Biological processes, mouse phenotype enrichment and KEGG pathway analyses

Biological processes, mouse phenotype enrichment and KEGG pathway analyses were performed using ToppFun tool in ToppGene Suite (https://toppgene.cchmc.org/) with core genes as input (15). We used terms with Bonferroni corrected P value <0.05 for 2-way CIMminer clustering with defaults settings.

Statistical analyses

The statistical significance of overlap between two gene lists in comparison with a genomic background was tested by Fisher's exact test using GeneOverlap (version 1.10.0) R package. We performed 1,000 random permutations and calculated z-scores to test the significance of disease-associated gene localization and network-based disease separation S using methods/Python scripts from Menche et al (7) and TF-miRNA feed forward loops using in-house Python scripts (https://github.com/Zhenhualuo/TFs-miRNAs-Feed-Forward-Loop). Details for the calculation are provided in the Supporting Methods.

Data visualization

Venn diagrams were generated by Venny 2.1.0 (http://bioinfogp.cnb.csic.es/tools/venny/). Networks were visualized using Cytoscape (version 3.4.0) and bar graphs were created using GraphPad Prism 6.

Scoring and ranking of the gene subcore

To provide a hierarchical ranking among the subcore genes, we applied a binary functional system that scores gene associations based on biological processes, involvement in abnormal liver and biliary function, report in studies of gene expression or sequence variants by GWAS, evaluation in experimental models, and relationship to clinical parameters. We defined “1” for association and “0” for no association. We summed all scores to generate a functional score for each gene. Then, connectivity scores were calculated by averaging the number of connections for each subcore genes from two connectomes. The overall scores were the sum of functional and connectivity scores.
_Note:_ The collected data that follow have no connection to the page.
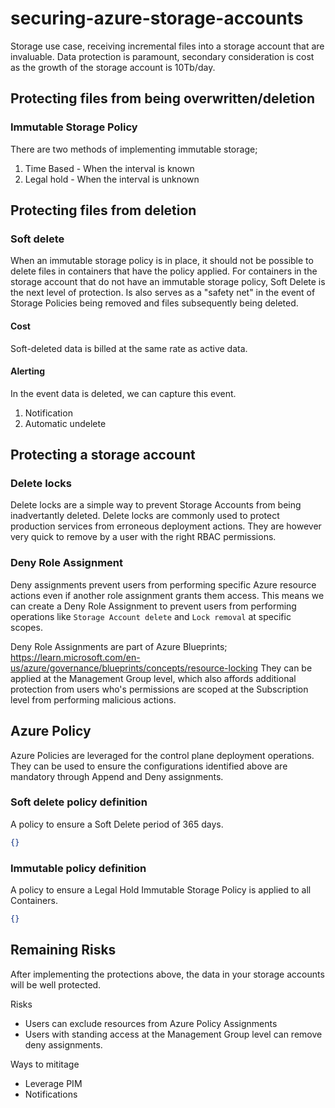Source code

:# securing-azure-storage-accounts

Storage use case, receiving incremental files into a storage account that are invaluable.
Data protection is paramount, secondary consideration is cost as the growth of the storage account is 10Tb/day.

## Protecting files from being overwritten/deletion

### Immutable Storage Policy

There are two methods of implementing immutable storage;

1. Time Based - When the interval is known
2. Legal hold - When the interval is unknown

## Protecting files from deletion

### Soft delete

When an immutable storage policy is in place, it should not be possible to delete files in containers that have the policy applied. For containers in the storage account that do not have an immutable storage policy, Soft Delete is the next level of protection. Is also serves as a "safety net" in the event of Storage Policies being removed and files subsequently being deleted. 

#### Cost

Soft-deleted data is billed at the same rate as active data.

#### Alerting

In the event data is deleted, we can capture this event.

1. Notification
2. Automatic undelete

## Protecting a storage account

### Delete locks

Delete locks are a simple way to prevent Storage Accounts from being inadvertantly deleted. Delete locks are commonly used to protect production services from erroneous deployment actions. They are however very quick to remove by a user with the right RBAC permissions.

### Deny Role Assignment

Deny assignments prevent users from performing specific Azure resource actions even if another role assignment grants them access. This means we can create a Deny Role Assignment to prevent users from performing operations like `Storage Account delete` and `Lock removal` at specific scopes.

Deny Role Assignments are part of Azure Blueprints; https://learn.microsoft.com/en-us/azure/governance/blueprints/concepts/resource-locking
They can be applied at the Management Group level, which also affords additional protection from users who's permissions are scoped at the Subscription level from performing malicious actions.

## Azure Policy

Azure Policies are leveraged for the control plane deployment operations. They can be used to ensure the configurations identified above are mandatory through Append and Deny assignments.

### Soft delete policy definition

A policy to ensure a Soft Delete period of 365 days.

```json
{}
```

### Immutable policy definition

A policy to ensure a Legal Hold Immutable Storage Policy is applied to all Containers.

```json
{}
```

## Remaining Risks

After implementing the protections above, the data in your storage accounts will be well protected.

Risks 

- Users can exclude resources from Azure Policy Assignments
- Users with standing access at the Management Group level can remove deny assignments.

Ways to mititage

- Leverage PIM 
- Notifications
Cell proliferation assay and real-time PCR

Human immortalized nonmalignant cholangiocyte H69 cells were cultured in 96-well plates (5,000 cells/well) (16). After 24 hours, cells were cultured with DMEM/F-12 medium/0.5% serum ± pre-treatment with 5 ug/mL recombinant human RAGE-Fc chimera (R&D, Minneapolis, MN) for 1 hour ± 100 ng/mL recombinant human HMGB1 (R&D) for 48 hours. Cellular proliferation was quantified with a colorimetric assay (CellTiter 96Aqueous; Promega). RNA was isolated from H69 cells in different wells using RNeasy Mini Kit (Qiagen, Valencia, CA, USA) and subjected to real-time PCR with the Brilliant III SYBR Green QPCR Master Mix Gene Expression Assay Kit and the Mx3005p system (Stratagene), normalized with GAPDH. Primer sequences are listed in Supplemental Table 8.

Results

Building of a database of genes associated with human cholangiopathies

To explore the existence of molecular pathways that are shared among the human cholangiopathies, we developed a systems biology analytic pipeline that started with manually curated lists of genes associated with BA, PBC, and PSC from PubMed and DisGeNET databases (Figure 1). DisGeNET is a comprehensive platform integrating information on human disease-associated genes and gene variants using the selection criteria described above (14). After removal of duplication from different sources, we identified 276, 387 and 166 human genes associated with BA, PBC and PSC, respectively (Supplemental Table 1).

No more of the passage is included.